TASK TO CARRY OUT:
Below are some entries. Work out how many of their lines hold the word "Semana", and write that number alone.

DATA RECORDS:
"""

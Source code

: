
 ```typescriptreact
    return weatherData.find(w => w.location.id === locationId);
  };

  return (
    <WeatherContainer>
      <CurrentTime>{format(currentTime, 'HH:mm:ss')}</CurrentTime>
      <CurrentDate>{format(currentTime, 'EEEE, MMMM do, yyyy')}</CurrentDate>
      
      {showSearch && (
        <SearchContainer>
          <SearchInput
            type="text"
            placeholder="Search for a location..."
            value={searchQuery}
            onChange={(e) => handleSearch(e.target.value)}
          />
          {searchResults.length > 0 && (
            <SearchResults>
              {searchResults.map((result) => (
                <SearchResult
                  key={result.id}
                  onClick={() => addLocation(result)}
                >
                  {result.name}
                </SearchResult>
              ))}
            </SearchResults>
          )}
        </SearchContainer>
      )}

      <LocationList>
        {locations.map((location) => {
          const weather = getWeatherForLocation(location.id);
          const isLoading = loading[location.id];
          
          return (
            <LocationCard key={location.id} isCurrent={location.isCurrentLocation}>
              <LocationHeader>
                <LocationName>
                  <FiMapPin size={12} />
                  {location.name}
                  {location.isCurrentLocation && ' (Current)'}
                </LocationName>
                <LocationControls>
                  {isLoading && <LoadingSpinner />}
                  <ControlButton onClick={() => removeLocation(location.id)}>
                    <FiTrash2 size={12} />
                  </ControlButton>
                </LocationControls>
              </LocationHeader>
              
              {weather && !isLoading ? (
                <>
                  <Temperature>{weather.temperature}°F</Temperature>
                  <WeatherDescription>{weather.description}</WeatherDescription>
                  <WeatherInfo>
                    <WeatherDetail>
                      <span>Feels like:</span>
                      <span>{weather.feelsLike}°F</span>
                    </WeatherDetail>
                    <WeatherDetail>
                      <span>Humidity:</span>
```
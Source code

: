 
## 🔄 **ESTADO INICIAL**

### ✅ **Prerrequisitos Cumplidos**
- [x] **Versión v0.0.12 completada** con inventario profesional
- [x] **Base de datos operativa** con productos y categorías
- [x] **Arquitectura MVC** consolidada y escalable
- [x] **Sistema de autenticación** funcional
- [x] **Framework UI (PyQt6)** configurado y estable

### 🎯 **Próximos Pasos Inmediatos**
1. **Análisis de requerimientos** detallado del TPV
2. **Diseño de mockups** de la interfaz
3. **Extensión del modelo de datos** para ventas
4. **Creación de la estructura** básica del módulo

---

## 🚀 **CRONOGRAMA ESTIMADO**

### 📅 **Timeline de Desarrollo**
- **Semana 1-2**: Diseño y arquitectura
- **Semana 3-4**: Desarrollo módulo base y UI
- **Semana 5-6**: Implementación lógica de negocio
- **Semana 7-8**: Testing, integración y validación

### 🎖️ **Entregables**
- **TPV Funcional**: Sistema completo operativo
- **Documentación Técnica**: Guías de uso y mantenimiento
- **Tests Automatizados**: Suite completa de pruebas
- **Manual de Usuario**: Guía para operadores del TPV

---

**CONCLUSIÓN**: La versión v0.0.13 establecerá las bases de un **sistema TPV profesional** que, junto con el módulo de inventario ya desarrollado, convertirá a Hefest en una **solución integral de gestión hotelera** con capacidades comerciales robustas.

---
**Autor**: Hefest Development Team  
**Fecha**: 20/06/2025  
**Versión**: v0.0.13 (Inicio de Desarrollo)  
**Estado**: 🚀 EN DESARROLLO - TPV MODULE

"""

RESPONSE TO THIS TASK:
4